Asymmetric Synthesis

The manufacture of fine chemicals, particularly drugs, fragrances, and flavors, is undergoing a major revolution now as a result of the capability of chemists to prepare these chemicals, mainly drugs, in their purest isomeric forms (as stereoisomers). This shift to pure forms has been described by Brown in the following words (1990) (see also Deutsch, 1991): “A mixture of stereoisomers in a medicine will (now) need to be justified just the same way as any other mixture of compounds.” Indeed, in the United States today (as in many other advanced countries), the use of pure enantiomeric forms is practically a requirement since extensive justification is needed to continue with racemates (FDA, 1992).
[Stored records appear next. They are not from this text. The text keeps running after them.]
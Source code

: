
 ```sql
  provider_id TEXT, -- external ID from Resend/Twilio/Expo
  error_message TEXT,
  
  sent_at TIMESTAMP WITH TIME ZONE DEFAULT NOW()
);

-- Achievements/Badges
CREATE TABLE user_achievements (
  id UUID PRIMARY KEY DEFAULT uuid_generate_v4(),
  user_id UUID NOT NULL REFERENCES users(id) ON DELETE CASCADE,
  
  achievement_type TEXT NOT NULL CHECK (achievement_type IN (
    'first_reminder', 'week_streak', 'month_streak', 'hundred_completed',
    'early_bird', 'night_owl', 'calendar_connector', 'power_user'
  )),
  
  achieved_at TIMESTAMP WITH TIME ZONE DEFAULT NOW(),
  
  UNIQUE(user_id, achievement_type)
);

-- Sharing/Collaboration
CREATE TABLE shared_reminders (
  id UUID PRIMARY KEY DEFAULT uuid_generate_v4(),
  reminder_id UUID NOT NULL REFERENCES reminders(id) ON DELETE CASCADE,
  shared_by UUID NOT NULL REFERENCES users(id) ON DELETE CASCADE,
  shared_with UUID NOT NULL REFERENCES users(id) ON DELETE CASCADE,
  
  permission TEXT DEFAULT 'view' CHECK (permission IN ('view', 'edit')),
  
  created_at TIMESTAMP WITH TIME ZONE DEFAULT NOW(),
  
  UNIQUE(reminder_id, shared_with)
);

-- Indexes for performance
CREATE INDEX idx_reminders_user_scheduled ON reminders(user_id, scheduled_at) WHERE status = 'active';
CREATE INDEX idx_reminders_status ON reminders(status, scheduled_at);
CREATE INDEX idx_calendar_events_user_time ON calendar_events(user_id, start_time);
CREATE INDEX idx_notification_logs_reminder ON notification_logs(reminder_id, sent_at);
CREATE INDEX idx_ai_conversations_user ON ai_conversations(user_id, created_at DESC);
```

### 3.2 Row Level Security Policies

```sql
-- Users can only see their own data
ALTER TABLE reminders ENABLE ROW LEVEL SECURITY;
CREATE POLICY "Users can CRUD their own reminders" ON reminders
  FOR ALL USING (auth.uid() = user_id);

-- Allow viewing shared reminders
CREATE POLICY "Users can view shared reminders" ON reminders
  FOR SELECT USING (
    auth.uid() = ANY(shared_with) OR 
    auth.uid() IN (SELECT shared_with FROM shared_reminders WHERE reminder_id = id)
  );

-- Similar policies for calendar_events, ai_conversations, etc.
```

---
As a consequence, the combined sales of the “chiral top ten” drugs (ammoxycillin, enalapril, ampicillin, captopril, pravastatine, diltiazem, ibuprofen, lovastatin, naproxen, and fluoxetine) in 1994 amounted to more than 16 billion dollars (Sheldon, 1996). (Of these, ibuprofen and fluoxetine are still sold as racemates.) Because patent expiry for a racemate tends to proliferate the drug as generics, product line extension for an existing racemate technology can be obtained by switching to a single stereoisomeric form (the racemic switch). This is an incentive to produce the drugs in their pure enantiomeric forms. The use of homogeneous catalysis in organic synthesis and technology was considered in the previous chapter. A particularly useful application of homogeneous catalysis is in the production of stereoisomers in pure forms by a rapidly expanding technique known as chiral (asymmetric) synthesis or chirotechnology. Note, however, that the term asymmetric synthesis is much broader in scope, and the use of homogeneous catalysis to achieve chirality is only one of the methods of doing so. When applied to this specific case, it is generally referred to as chiral or asymmetric catalysis. This again is a much broader term and includes both homogeneous and heterogeneous catalyses. Although chirality is not a prerequisite for biological activity, the presence of stereogenic centers in bioactive molecules gives rise to large differences in the activities of the individual enantiomers. It is this fact that is exploited in the production of the desired pure enantiomers.